State v. Ross
15 N.E.3d 1213
Ohio Ct. App.2014Background
- Hill murdered May 19, 1999; body found in trunk with sexual assault indicators.
- Ross emerged as a suspect after Hill’s death and police found Hill’s belongings in a garbage bag at his apartment.
- 1999 indictments charged aggravated murder, felony murder, rape, kidnapping, tampering with evidence, and gross abuse of a corpse; special circumstances alleged.
- First trial in 2000 ended in a mistrial due to juror misconduct; incomplete verdict forms were not considered during mistrial ruling.

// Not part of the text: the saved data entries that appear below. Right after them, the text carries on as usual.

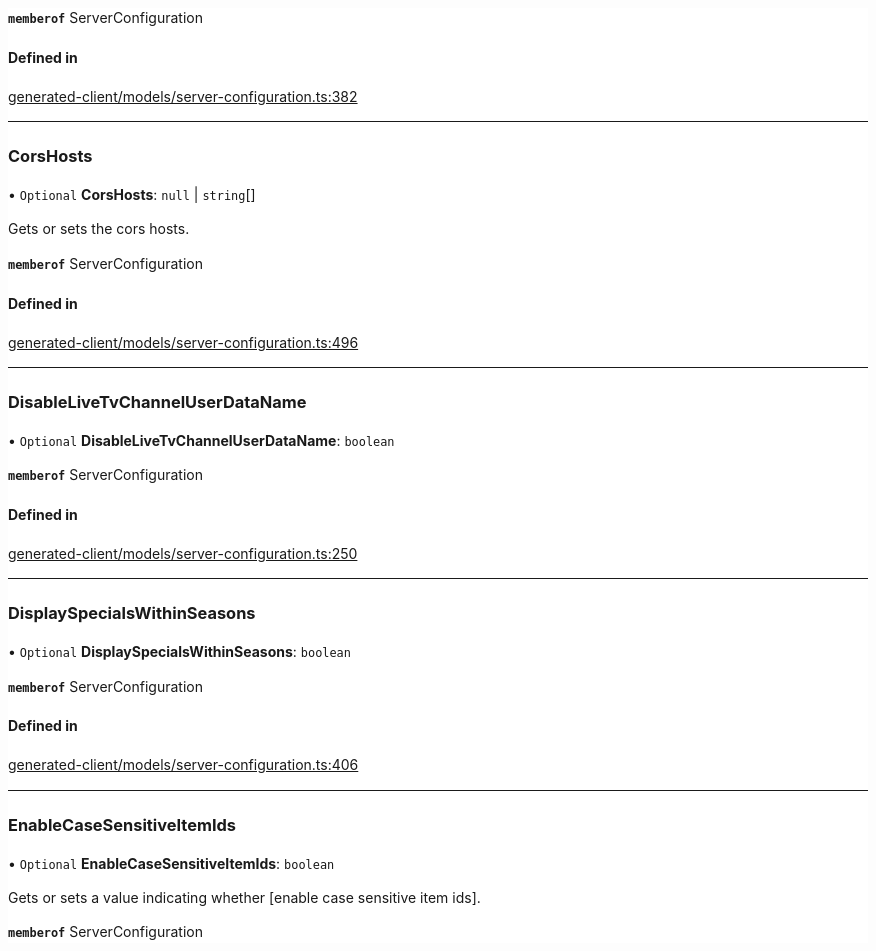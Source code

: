 **`memberof`** ServerConfiguration

#### Defined in

[generated-client/models/server-configuration.ts:382](https://github.com/thornbill/jellyfin-sdk-typescript/blob/e4df7f8/src/generated-client/models/server-configuration.ts#L382)

___

### CorsHosts

• `Optional` **CorsHosts**: ``null`` \| `string`[]

Gets or sets the cors hosts.

**`memberof`** ServerConfiguration

#### Defined in

[generated-client/models/server-configuration.ts:496](https://github.com/thornbill/jellyfin-sdk-typescript/blob/e4df7f8/src/generated-client/models/server-configuration.ts#L496)

___

### DisableLiveTvChannelUserDataName

• `Optional` **DisableLiveTvChannelUserDataName**: `boolean`

**`memberof`** ServerConfiguration

#### Defined in

[generated-client/models/server-configuration.ts:250](https://github.com/thornbill/jellyfin-sdk-typescript/blob/e4df7f8/src/generated-client/models/server-configuration.ts#L250)

___

### DisplaySpecialsWithinSeasons

• `Optional` **DisplaySpecialsWithinSeasons**: `boolean`

**`memberof`** ServerConfiguration

#### Defined in

[generated-client/models/server-configuration.ts:406](https://github.com/thornbill/jellyfin-sdk-typescript/blob/e4df7f8/src/generated-client/models/server-configuration.ts#L406)

___

### EnableCaseSensitiveItemIds

• `Optional` **EnableCaseSensitiveItemIds**: `boolean`

Gets or sets a value indicating whether [enable case sensitive item ids].

**`memberof`** ServerConfiguration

- This Court previously upheld the mistrial for manifest necessity, later allowing retrial; subsequent procedural history included federal habeas action, appellate remands, and a 2011 supplemental indictment/2012 retrial.
- Trial court convicted Ross on all remaining counts in 2012; merged murder and felonious assault into felony murder for sentencing; total sentence 19 years to life.
Issues
| Issue | Plaintiff's Argument | Defendant's Argument | Held |
|---|---|---|---|
| Double jeopardy after mistrial for manifest necessity | Ross argues retrial violates DJ clause since first trial ended not guilty on key counts | Prosecution should be barred due to prior not-guilty verdicts | Retrial allowed; mistrial with manifest necessity permits subsequent trial |
| Statute of limitations for felonious assault and felony murder | Counts barred by limitations | Tolling under 2901.13(H) applies; charges not time-barred | Counts not time-barred; tolling applies; no dismissal required |
| Denial of suppression motions and due process | Request for evidentiary hearing on suppression motions denied | Court adequately reviewed merits; no new hearings required | No reversible error; denials affirmed |
| Admissibility of other-acts testimony (J.T.) | Evidence admissible to prove identity/modus operandi | Evidence unduly prejudicial | Court acted within discretion; testimony admissible with limiting instructions |
| Motion for new trial and jail-time credit post-appeal | Court lacked jurisdiction after notice of appeal | Rulings unaffected; timing preserved issues | Partially sustained; new-trial ruling vacated for lack of appellate jurisdiction; jail-credit issue not reviewable on appeal |
Key Cases Cited
- Arizona v. Washington, 434 U.S. 497 (1978) (mistrial permissible for public-interest considerations when necessary)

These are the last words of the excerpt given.